## Work instruction
Keeping every word the same, return the listing from its first line until the line holding "2014-06-20 | 10G" has been returned as well.

## Source data

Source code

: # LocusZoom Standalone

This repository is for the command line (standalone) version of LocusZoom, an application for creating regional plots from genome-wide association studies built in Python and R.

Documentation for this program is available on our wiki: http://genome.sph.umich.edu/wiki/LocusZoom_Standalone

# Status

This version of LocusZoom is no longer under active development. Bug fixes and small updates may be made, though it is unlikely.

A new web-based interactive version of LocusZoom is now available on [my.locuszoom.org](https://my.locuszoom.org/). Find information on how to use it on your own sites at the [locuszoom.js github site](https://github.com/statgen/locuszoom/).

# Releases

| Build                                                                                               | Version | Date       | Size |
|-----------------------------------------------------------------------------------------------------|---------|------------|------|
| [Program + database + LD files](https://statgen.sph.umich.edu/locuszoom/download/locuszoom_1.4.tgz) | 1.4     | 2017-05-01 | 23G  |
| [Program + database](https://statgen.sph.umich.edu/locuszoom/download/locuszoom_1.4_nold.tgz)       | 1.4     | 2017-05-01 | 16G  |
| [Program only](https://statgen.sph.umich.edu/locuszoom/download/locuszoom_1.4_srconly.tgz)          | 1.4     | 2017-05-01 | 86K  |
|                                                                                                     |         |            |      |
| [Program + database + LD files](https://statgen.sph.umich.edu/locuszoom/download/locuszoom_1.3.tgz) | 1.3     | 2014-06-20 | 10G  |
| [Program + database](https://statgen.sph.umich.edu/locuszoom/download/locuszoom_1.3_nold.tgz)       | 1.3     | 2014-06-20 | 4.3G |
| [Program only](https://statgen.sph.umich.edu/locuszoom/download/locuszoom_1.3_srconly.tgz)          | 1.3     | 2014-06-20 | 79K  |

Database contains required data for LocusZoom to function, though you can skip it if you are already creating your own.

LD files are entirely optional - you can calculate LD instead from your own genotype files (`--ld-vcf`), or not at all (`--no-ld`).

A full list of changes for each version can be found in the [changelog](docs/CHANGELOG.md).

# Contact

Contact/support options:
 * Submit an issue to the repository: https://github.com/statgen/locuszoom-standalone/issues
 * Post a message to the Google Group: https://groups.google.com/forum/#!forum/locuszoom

## Expected output
Source code

: # LocusZoom Standalone

This repository is for the command line (standalone) version of LocusZoom, an application for creating regional plots from genome-wide association studies built in Python and R.

Documentation for this program is available on our wiki: http://genome.sph.umich.edu/wiki/LocusZoom_Standalone

# Status

This version of LocusZoom is no longer under active development. Bug fixes and small updates may be made, though it is unlikely.

A new web-based interactive version of LocusZoom is now available on [my.locuszoom.org](https://my.locuszoom.org/). Find information on how to use it on your own sites at the [locuszoom.js github site](https://github.com/statgen/locuszoom/).

# Releases

| Build                                                                                               | Version | Date       | Size |
|-----------------------------------------------------------------------------------------------------|---------|------------|------|
| [Program + database + LD files](https://statgen.sph.umich.edu/locuszoom/download/locuszoom_1.4.tgz) | 1.4     | 2017-05-01 | 23G  |
| [Program + database](https://statgen.sph.umich.edu/locuszoom/download/locuszoom_1.4_nold.tgz)       | 1.4     | 2017-05-01 | 16G  |
| [Program only](https://statgen.sph.umich.edu/locuszoom/download/locuszoom_1.4_srconly.tgz)          | 1.4     | 2017-05-01 | 86K  |
|                                                                                                     |         |            |      |
| [Program + database + LD files](https://statgen.sph.umich.edu/locuszoom/download/locuszoom_1.3.tgz) | 1.3     | 2014-06-20 | 10G  |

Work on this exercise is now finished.